--- Records provided Enclosed Below ---

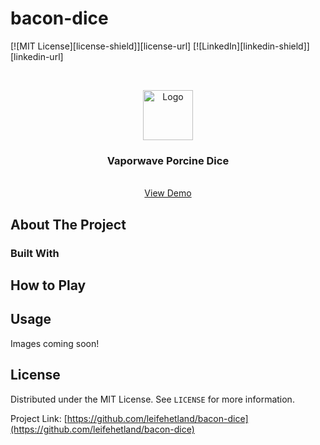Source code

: # bacon-dice

[![MIT License][license-shield]][license-url]
[![LinkedIn][linkedin-shield]][linkedin-url]



<!-- PROJECT LOGO -->
<br />
<p align="center">
  <a href="https://github.com/leifehetland/bacon-dice">
    <img src="https://lh3.googleusercontent.com/proxy/0s5rIEV6oUQrbiZ-kcbg9JTE-m-oZkIR0wXlpLQCsGoNRYdd65xY7jye3PY2DPEfqxXatYPGzncOmesJr8YdYV1AE0wmpoEq6Q" alt="Logo" width="80" height="80">
  </a>

  <h3 align="center">Vaporwave Porcine Dice</h3>

  <p align="center">
    <br />
    <a href="/">View Demo</a>
  </p>
</p>





<!-- ABOUT THE PROJECT -->
## About The Project

### Built With

<!-- GETTING STARTED -->
## How to Play

<!-- USAGE EXAMPLES -->
## Usage

Images coming soon!


<!-- LICENSE -->
## License

Distributed under the MIT License. See `LICENSE` for more information.

Project Link: [https://github.com/leifehetland/bacon-dice](https://github.com/leifehetland/bacon-dice)
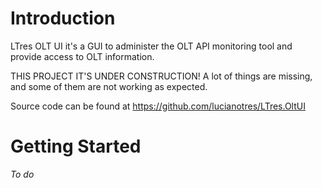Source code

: # Introduction

LTres OLT UI it's a GUI to administer the OLT API monitoring tool and provide access to OLT information.

THIS PROJECT IT'S UNDER CONSTRUCTION! A lot of things are missing, and some of them are not working as expected.

Source code can be found at https://github.com/lucianotres/LTres.OltUI

# Getting Started

_To do_
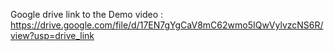 Google drive link to the Demo video :    https://drive.google.com/file/d/17EN7gYgCaV8mC62wmo5IQwVylvzcNS6R/view?usp=drive_link
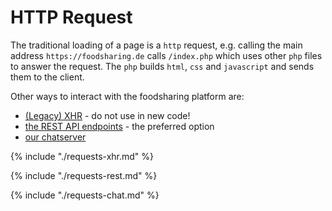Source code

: # HTTP Request

The traditional loading of a page is a `http` request,
e.g. calling the main address `https://foodsharing.de` calls `/index.php`
which uses other `php` files to answer the request.
The `php` builds `html`, `css` and `javascript` and sends them to the client.

Other ways to interact with the foodsharing platform are:
- [(Legacy) XHR](#xhr) - do not use in new code!
- [the REST API endpoints](#rest-api) - the preferred option
- [our chatserver](#nodejs-for-messages)

{% include "./requests-xhr.md" %}

{% include "./requests-rest.md" %}

{% include "./requests-chat.md" %}
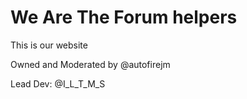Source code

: # We Are The Forum helpers
This is our website

Owned and Moderated by @autofirejm<!--Okay-->

Lead Dev: @I_L_T_M_S
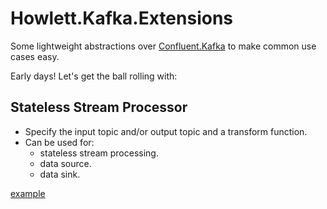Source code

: # Howlett.Kafka.Extensions

Some lightweight abstractions over [Confluent.Kafka](https://github.com/confluentinc/confluent-kafka-dotnet) to make common use cases easy.

Early days! Let's get the ball rolling with:

## Stateless Stream Processor

- Specify the input topic and/or output topic and a transform function.
- Can be used for:
  - stateless stream processing.
  - data source.
  - data sink.

[example](examples/Stateless)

--- End of Enclosed Records provided ---

Return, from the data, each line that has the word "center" in it.

## Response to the exercise
<p align="center">
  <h3 align="center">Vaporwave Porcine Dice</h3>
  <p align="center">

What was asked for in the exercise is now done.